Human amyloid-β peptide 1–40 Gln11 (Aβ; trifluoroacetate salt) <H-Asp-Ala-Glu-Phe-Arg-His-Asp-Ser-Gly-Tyr-Gln-Val-His-His-Gln-Lys-Leu-Val-Phe-Phe-Ala-Glu-Asp-Val-Gly-Ser-Asn-Lys-Gly-Ala-Ile-Ile-Gly-Leu-Met-Val-Gly-Gly-OH> was obtained from EMD Biosciences (Gibbstown, NJ). Dimethyl sulfoxide (DMSO; 99.99%), 1,1,1,3,3,3-Hexafluoro-2-propanol (HFIP, 99.0%), Thioflavin T (4-(3,6-dimethyl-1,3-benzothiazol-3-ium-2-yl)-N,N-dimethylaniline chloride; ∼75%), sodium phosphate monobasic (NaH2PO4; 99.0%) and sodium phosphate dibasic (Na2HPO4; 99.0%) were purchased from Sigma-Aldrich (Oakville, ON). Zinc(II) chloride, (−)epigallocatechin-3-gallate (EGCG) and ethanolamine were all obtained from Sigma-Aldrich Inc. (St. Louis, MO). LED-IRIS chips were prepared on 15 × 15 mm square silicon substrates with 500 nm thermally grown oxide that were purchased from Silicon Valley Microelectronics (Santa Clara, CA). All samples were prepared in phosphate buffer saline (PBS, 50 mM) with 100 mM NaCl at pH 7.4 using 18.2 MΩ Milli-Q water. Unless stated otherwise, all reagents were of HPLC quality and purchased from Sigma-Aldrich (Oakville, ON).

Amyloid pre-treatment

1–40 was pre-treated by dissolving in HFIP at a ratio of 1 mg[thin space (1/6-em)]:[thin space (1/6-em)]1 mL. Resulting suspensions were sonicated for 15 min until sample solutions became clear. Aβ/HFIP solutions were shaken at 400 rpm for 2 h at 4 ± 1 °C. The samples were then left in HFIP and sealed overnight. HFIP was then removed by passing a stream of nitrogen gas across solvent surface, leaving a clear thin film of peptides at the bottom of the sample vial. The thin film of peptides were re-constituted in DMSO and mixed by vortex, followed by dilution to the appropriate concentrations with 50 mM PBS with 100 mM NaCl, pH 7.4. Peptide concentrations were determined by measuring the OD at 280 nm using a NanoDrop 2000 (ε280 = 1280 M−1) from ThermoScientific (Mississauga, ON).

Surface functionalization

LED-IRIS chips were cleaned by washing extensively using acetone, methanol followed by deionized water prior to functionalization with a coating of N,N-dimethylacrylamide-acryloyloxysuccinimide-3(trimethoxysilyl)-propylmethacrylate polymer.47 The chips were first activated with 0.1 M NaOH before immersing in the polymer coating (1% w/v polymer in 20% saturated ammonium sulfate solution) for 30 min, then dried with argon before being baked for 15 min at 80 °C. The chips were then kept dry in a dessicator until use. The immobilization chemistry utilizes the N-hydroxysuccinimide (NHS) functional groups of the polymer reacting with primary amines on Aβ peptides to form covalent bonds.
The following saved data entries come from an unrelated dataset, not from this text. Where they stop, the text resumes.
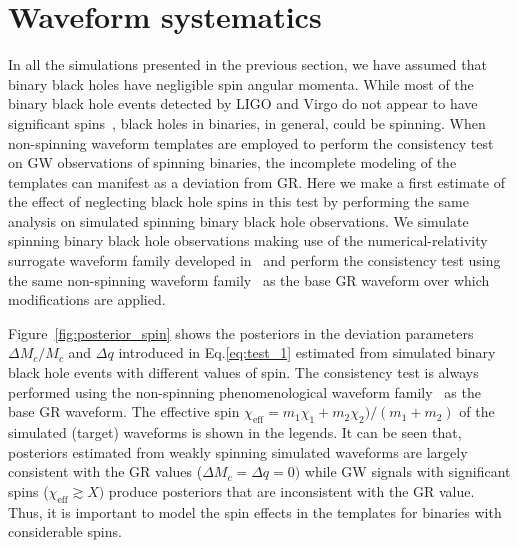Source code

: \documentclass[prd,preprintnumbers,twocolumn,eqsecnum,floatfix,a4paper,nofootinbib,superscriptaddress]{revtex4}
\begin{document}
\section{Waveform systematics}
\label{sec:waveformsyst}

In all the simulations presented in the previous section, we have assumed that binary black holes have negligible spin angular momenta. While most of the binary black hole events detected by LIGO and Virgo do not appear to have significant spins~\cite{abbott2019gwtc}, black holes in binaries, in general, could be spinning. When non-spinning waveform templates are employed to perform the consistency test on GW observations of spinning binaries, the incomplete modeling of the templates can manifest as a deviation from GR. Here we make a first estimate of the effect of neglecting black hole spins in this test by performing the same analysis on simulated spinning binary black hole observations. We simulate spinning binary black hole observations making use of the numerical-relativity surrogate waveform family developed in~\cite{varma2019surrogate} and perform the consistency test using the same non-spinning waveform family~\cite{Mehta:2017jpq} as the base GR waveform over which modifications are applied. 

Figure~\ref{fig:posterior_spin} shows the posteriors in the deviation parameters $\Delta M_c/M_c$ and $\Delta q$ introduced in Eq.\eqref{eq:test_1} estimated from simulated binary black hole events with different values of spin. The consistency test is always performed using the non-spinning phenomenological waveform family~\cite{Mehta:2017jpq} as the base GR waveform. The effective spin $\chi_\mathrm{eff} = m_1 \chi_1 + m_2 \chi_2)/(m_1+m_2)$ of the simulated (target) waveforms is shown in the legends. It can be seen that, posteriors estimated from weakly spinning simulated waveforms are largely consistent with the GR values ($\Delta M_c = \Delta q = 0)$ while GW signals with significant spins ($\chi_\mathrm{eff} \gtrsim X)$ produce posteriors that are inconsistent with the GR value. Thus, it is important to model the spin effects in the templates for binaries with considerable spins. 
\end{document}
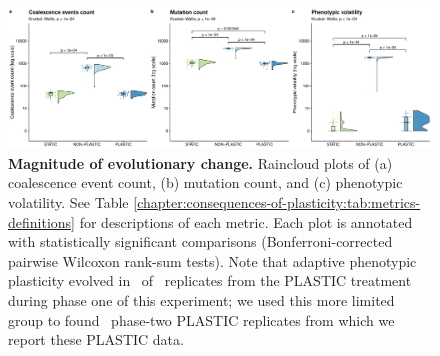 
\begin{figure}[ht!]
    \centering
    \includegraphics[width=1\textwidth]{chapters/03-evolutionary-consequences-of-plasticity/media/evolutionary-change-magnitude-panel.pdf}
    \caption{\small
    \textbf{Magnitude of evolutionary change.}
    Raincloud plots \citep{allen_raincloud_2019} of 
    (a) coalescence event count, 
    (b) mutation count, 
    and (c) phenotypic volatility. 
    See Table \ref{chapter:consequences-of-plasticity:tab:metrics-definitions} for descriptions of each metric.
    Each plot is annotated with statistically significant comparisons (Bonferroni-corrected pairwise Wilcoxon rank-sum tests).
    Note that adaptive phenotypic plasticity evolved in \evolutionaryChangeRatePlasticReps\ of \evolutionaryChangeRateReplicates\ replicates from the PLASTIC treatment during phase one of this experiment; we used this more limited group to found \evolutionaryChangeRatePlasticReps\ phase-two PLASTIC replicates from which we report these PLASTIC data.
    }
    \label{chapter:consequences-of-plasticity:fig:evolutionary-dynamics-magnitude}
\end{figure}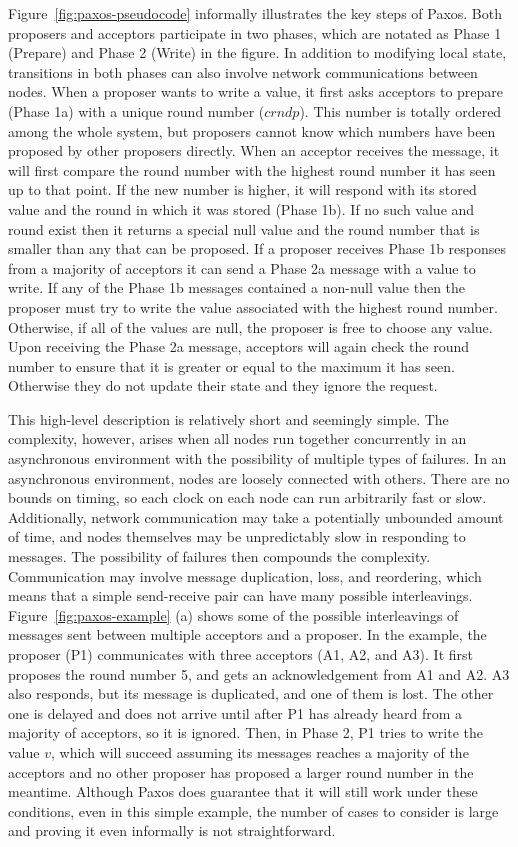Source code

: Figure~\ref{fig:paxos-pseudocode} informally illustrates the key steps of Paxos.
Both proposers and acceptors participate in two phases, which are notated as Phase 1 (Prepare) and Phase 2 (Write) in the figure.
In addition to modifying local state, transitions in both phases can also involve network communications between nodes.
When a proposer wants to write a value, it first asks acceptors to prepare (Phase 1a) with a unique round number ($crndp$).
This number is totally ordered among the whole system, but proposers cannot know which numbers have been proposed by other proposers directly.
When an acceptor receives the message, it will first compare the round number with the highest round number it has seen up to that point.
If the new number is higher, it will respond with its stored value and the round in which it was stored (Phase 1b).
If no such value and round exist then it returns a special null value and the round number that is smaller than any that can be proposed.
If a proposer receives Phase 1b responses from a majority of acceptors it can send a Phase 2a message with a value to write.
If any of the Phase 1b messages contained a non-null value then the proposer must try to write the value associated with the highest round number.
Otherwise, if all of the values are null, the proposer is free to choose any value.
Upon receiving the Phase 2a message, acceptors will again check the round number to ensure that it is greater or equal to the maximum it has seen.
Otherwise they do not update their state and they ignore the request.


This high-level description is relatively short and seemingly simple.
The complexity, however, arises when all nodes run together concurrently in an asynchronous environment with the possibility of multiple types of failures.
In an asynchronous environment, nodes are loosely connected with others.
There are no bounds on timing, so each clock on each node can run arbitrarily fast or slow.
Additionally, network communication may take a potentially unbounded amount of time,
and nodes themselves may be unpredictably slow in responding to messages.
The possibility of failures then compounds the complexity.
Communication may involve message duplication, loss, and reordering, which means that a simple send-receive pair can have many possible interleavings.
Figure~\ref{fig:paxos-example} (a) shows some of the possible interleavings of messages sent between multiple acceptors and a proposer.
In the example, the proposer (P1) communicates with three acceptors (A1, A2, and A3).
It first proposes the round number 5, and gets an acknowledgement from A1 and A2.
A3 also responds, but its message is duplicated, and one of them is lost.
The other one is delayed and does not arrive until after P1 has already heard from a majority of acceptors, so it is ignored.
Then, in Phase 2, P1 tries to write the value $v$, which will succeed assuming its messages reaches a majority of the acceptors and no
other proposer has proposed a larger round number in the meantime.
Although Paxos does guarantee that it will still work under these conditions, even in this simple example,
the number of cases to consider is large and proving it even informally is not straightforward.

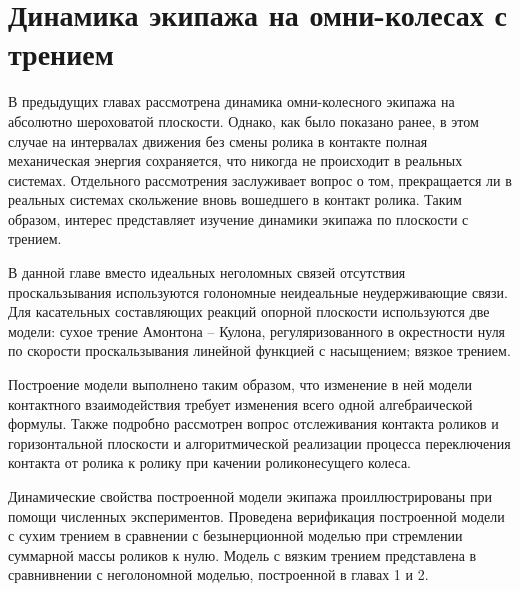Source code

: \chapter{Динамика экипажа на омни-колесах с трением}

В предыдущих главах рассмотрена динамика омни-колесного экипажа на абсолютно шероховатой плоскости. Однако, как было показано ранее, в этом случае на интервалах движения без смены ролика в контакте полная механическая энергия сохраняется, что никогда не происходит в реальных системах. Отдельного рассмотрения заслуживает вопрос о том, прекращается ли в реальных системах скольжение вновь вошедшего в контакт ролика. Таким образом, 
интерес представляет изучение динамики экипажа по плоскости с трением.

В данной главе вместо идеальных неголомных связей отсутствия проскальзывания используются голономные неидеальные неудерживающие связи. Для касательных составляющих реакций опорной плоскости используются две модели: сухое трение Амонтона -- Кулона, регуляризованного в окрестности нуля по скорости проскальзывания линейной функцией с насыщением; вязкое трением.

Построение модели выполнено таким образом, что изменение в ней модели контактного взаимодействия требует изменения всего одной алгебраической формулы. 
Также подробно рассмотрен вопрос отслеживания контакта роликов и горизонтальной плоскости и алгоритмической реализации процесса  переключения контакта от ролика к ролику при качении  роликонесущего колеса.

Динамические свойства построенной модели экипажа проиллюстрированы при помощи численных экспериментов.
Проведена верификация построенной модели с сухим трением в сравнении с безынерционной моделью при стремлении суммарной массы роликов к нулю. Модель с вязким трением представлена в сравнивнении с неголономной моделью, построенной в главах 1 и 2.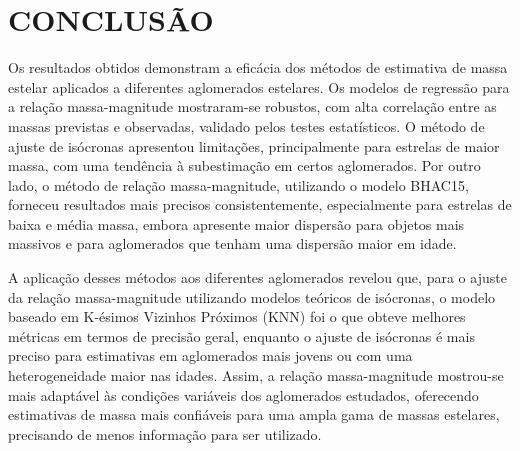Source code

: \chapter{CONCLUSÃO}

Os resultados obtidos demonstram a eficácia dos métodos de estimativa de massa estelar aplicados a diferentes aglomerados estelares. Os modelos de regressão para a relação massa-magnitude mostraram-se robustos, com alta correlação entre as massas previstas e observadas, validado pelos testes estatísticos. O método de ajuste de isócronas apresentou limitações, principalmente para estrelas de maior massa, com uma tendência à subestimação em certos aglomerados. Por outro lado, o método de relação massa-magnitude, utilizando o modelo BHAC15, forneceu resultados mais precisos consistentemente, especialmente para estrelas de baixa e média massa, embora apresente maior dispersão para objetos mais massivos e para aglomerados que tenham uma dispersão maior em idade.

A aplicação desses métodos aos diferentes aglomerados revelou que, para o ajuste da relação massa-magnitude utilizando modelos teóricos de isócronas, o modelo baseado em K-ésimos Vizinhos Próximos (KNN) foi o que obteve melhores métricas em termos de precisão geral, enquanto o ajuste de isócronas é mais preciso para estimativas em aglomerados mais jovens ou com uma heterogeneidade maior nas idades. Assim, a relação massa-magnitude mostrou-se mais adaptável às condições variáveis dos aglomerados estudados, oferecendo estimativas de massa mais confiáveis para uma ampla gama de massas estelares, precisando de menos informação para ser utilizado.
Real-time monitoring of Aβ aggregation

The pretreated Aβ peptides were incubated under different conditions at 37 °C for 3 h with 300 rpm shaking. The varying conditions included incubating Aβ with Zn(II), Aβ with EGCG and Aβ alone. After incubation, the fibrils were formed in different morphologies. These solutions were sonicated for 5 min to obtain seeds.48 The NHS-functionalized chips were used directly and the seeds were dispensed by using a desktop spotting unit at 55% chamber humidity (Odyssey Calligrapher microarrayer, BioRad). An aliquot (∼0.1 μL) of seed solution was dispensed on the LED-IRIS chip in an array format containing 42 spots (Fig. 1). To allow complete immobilization of seeds, the chip was incubated at 37 °C in a custom made 75% humidity chamber overnight. The LED-IRIS chips were then incubated in 50 mM ethanolamine adjusted to pH 7.4 with shaking for 30 min to deactivate any unreacted NHS groups on the surface. The chips were then washed extensively with PBS-Tween and rinsed briefly with water to remove salts. The chips were then dried under an argon stream.
image file: c3an01307c-f1.tif
Fig. 1 Image of 42 seed spots on LED-IRIS chip (A) before and (B) after the exposure to Aβ oligomers. The spots were automatically detected by a custom-made software to calculate the changes in the spot heights (shown in nm).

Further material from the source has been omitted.